■ Records ■
== Segment start ==
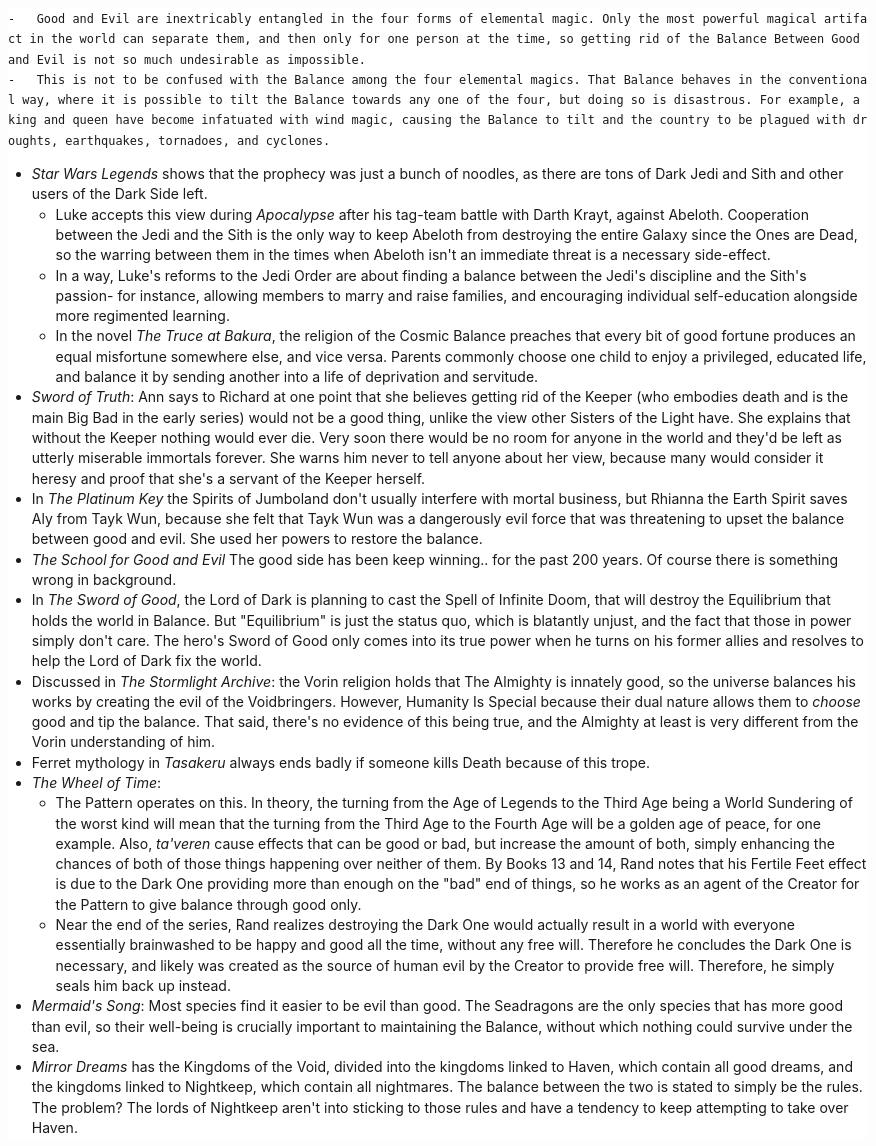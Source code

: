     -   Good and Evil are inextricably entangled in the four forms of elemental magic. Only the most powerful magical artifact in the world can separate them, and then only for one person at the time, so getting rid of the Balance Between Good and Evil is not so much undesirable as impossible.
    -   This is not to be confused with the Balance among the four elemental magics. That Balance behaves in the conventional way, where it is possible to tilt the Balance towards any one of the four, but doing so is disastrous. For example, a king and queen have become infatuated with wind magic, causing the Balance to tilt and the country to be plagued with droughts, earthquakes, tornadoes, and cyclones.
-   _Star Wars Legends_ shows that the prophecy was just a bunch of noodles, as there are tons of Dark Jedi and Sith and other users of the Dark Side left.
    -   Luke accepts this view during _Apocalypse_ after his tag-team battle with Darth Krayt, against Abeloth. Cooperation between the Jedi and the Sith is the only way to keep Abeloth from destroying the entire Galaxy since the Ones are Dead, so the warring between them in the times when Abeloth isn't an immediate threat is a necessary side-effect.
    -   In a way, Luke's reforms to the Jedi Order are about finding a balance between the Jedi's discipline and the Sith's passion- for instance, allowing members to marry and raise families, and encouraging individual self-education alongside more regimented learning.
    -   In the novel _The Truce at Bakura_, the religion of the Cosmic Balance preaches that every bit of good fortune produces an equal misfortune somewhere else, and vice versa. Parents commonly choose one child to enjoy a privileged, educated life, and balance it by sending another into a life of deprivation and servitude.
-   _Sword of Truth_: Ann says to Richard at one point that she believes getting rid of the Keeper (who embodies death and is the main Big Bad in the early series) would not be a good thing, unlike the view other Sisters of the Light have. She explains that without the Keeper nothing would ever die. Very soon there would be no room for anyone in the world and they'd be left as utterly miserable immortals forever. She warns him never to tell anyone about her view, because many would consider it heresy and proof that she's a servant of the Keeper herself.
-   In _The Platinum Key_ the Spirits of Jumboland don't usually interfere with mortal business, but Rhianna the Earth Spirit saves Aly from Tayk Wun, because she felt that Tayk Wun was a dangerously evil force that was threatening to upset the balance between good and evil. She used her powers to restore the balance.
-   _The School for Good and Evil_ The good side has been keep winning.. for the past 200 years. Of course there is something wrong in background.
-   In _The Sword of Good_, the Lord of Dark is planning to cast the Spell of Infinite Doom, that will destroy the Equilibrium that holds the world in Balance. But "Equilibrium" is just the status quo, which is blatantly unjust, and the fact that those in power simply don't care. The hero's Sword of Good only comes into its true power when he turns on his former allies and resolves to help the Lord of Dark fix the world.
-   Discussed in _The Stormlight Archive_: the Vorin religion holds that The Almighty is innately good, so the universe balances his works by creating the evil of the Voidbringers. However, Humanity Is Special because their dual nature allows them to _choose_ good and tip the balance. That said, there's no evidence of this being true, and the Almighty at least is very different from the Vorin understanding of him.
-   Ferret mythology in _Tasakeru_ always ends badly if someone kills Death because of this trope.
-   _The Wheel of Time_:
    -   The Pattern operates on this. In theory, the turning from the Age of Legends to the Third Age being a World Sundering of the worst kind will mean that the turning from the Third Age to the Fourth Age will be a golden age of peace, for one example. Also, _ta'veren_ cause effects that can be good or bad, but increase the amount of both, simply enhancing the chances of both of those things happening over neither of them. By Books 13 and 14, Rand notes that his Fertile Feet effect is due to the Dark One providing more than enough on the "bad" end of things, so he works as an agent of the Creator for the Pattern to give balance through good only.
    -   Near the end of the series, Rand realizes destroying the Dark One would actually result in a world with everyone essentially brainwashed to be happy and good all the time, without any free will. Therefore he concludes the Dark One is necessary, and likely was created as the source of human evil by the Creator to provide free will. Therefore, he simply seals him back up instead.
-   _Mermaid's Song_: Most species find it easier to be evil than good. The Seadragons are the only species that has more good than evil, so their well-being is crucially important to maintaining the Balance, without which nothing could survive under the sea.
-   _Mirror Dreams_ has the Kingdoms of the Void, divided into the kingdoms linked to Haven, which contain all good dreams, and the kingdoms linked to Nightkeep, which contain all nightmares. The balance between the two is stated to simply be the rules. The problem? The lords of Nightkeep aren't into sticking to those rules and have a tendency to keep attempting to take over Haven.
== Segment end ==
Nothing should be returned except the lines from the one holding "back up instead." through the final line of the listing, exactly as they appear.

■ Answer for this exercise ■
    -   Near the end of the series, Rand realizes destroying the Dark One would actually result in a world with everyone essentially brainwashed to be happy and good all the time, without any free will. Therefore he concludes the Dark One is necessary, and likely was created as the source of human evil by the Creator to provide free will. Therefore, he simply seals him back up instead.
-   _Mermaid's Song_: Most species find it easier to be evil than good. The Seadragons are the only species that has more good than evil, so their well-being is crucially important to maintaining the Balance, without which nothing could survive under the sea.
-   _Mirror Dreams_ has the Kingdoms of the Void, divided into the kingdoms linked to Haven, which contain all good dreams, and the kingdoms linked to Nightkeep, which contain all nightmares. The balance between the two is stated to simply be the rules. The problem? The lords of Nightkeep aren't into sticking to those rules and have a tendency to keep attempting to take over Haven.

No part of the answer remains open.